INPUT DATA:

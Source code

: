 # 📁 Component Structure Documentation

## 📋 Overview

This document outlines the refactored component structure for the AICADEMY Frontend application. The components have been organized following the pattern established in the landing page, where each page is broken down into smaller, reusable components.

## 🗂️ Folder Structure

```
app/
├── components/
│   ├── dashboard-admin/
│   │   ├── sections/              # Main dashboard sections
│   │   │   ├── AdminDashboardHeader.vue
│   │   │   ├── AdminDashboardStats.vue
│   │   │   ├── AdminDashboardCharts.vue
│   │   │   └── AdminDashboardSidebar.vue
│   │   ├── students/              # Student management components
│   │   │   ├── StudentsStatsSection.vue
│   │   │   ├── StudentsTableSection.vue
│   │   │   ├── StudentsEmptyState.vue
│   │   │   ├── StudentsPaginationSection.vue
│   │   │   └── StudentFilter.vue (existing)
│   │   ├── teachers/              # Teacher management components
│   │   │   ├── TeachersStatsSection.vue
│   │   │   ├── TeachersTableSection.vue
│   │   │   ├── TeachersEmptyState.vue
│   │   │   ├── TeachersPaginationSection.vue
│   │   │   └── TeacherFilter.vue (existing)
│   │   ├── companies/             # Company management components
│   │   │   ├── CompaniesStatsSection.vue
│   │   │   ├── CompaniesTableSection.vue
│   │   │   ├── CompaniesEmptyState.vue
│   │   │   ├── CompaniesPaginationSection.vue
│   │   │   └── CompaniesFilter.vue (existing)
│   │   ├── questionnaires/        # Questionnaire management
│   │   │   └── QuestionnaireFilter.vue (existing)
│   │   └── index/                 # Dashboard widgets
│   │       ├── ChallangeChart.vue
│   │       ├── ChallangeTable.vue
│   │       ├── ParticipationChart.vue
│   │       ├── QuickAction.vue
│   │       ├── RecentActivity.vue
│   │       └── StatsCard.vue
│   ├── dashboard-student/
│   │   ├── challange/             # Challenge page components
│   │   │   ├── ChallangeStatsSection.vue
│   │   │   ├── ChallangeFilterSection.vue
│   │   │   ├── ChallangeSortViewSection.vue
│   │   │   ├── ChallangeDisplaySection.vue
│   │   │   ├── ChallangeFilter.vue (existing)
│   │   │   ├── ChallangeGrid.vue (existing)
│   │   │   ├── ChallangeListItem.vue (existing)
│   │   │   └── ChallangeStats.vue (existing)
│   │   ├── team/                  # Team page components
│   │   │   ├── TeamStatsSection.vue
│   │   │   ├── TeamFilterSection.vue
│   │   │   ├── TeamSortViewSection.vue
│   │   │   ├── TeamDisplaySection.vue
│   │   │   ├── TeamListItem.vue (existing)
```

PROBLEM DETAILS:
The answer should be all lines from the entries above that hold the word "page".

RESULT OF THIS TASK:
This document outlines the refactored component structure for the AICADEMY Frontend application. The components have been organized following the pattern established in the landing page, where each page is broken down into smaller, reusable components.
│   │   ├── challange/             # Challenge page components
│   │   ├── team/                  # Team page components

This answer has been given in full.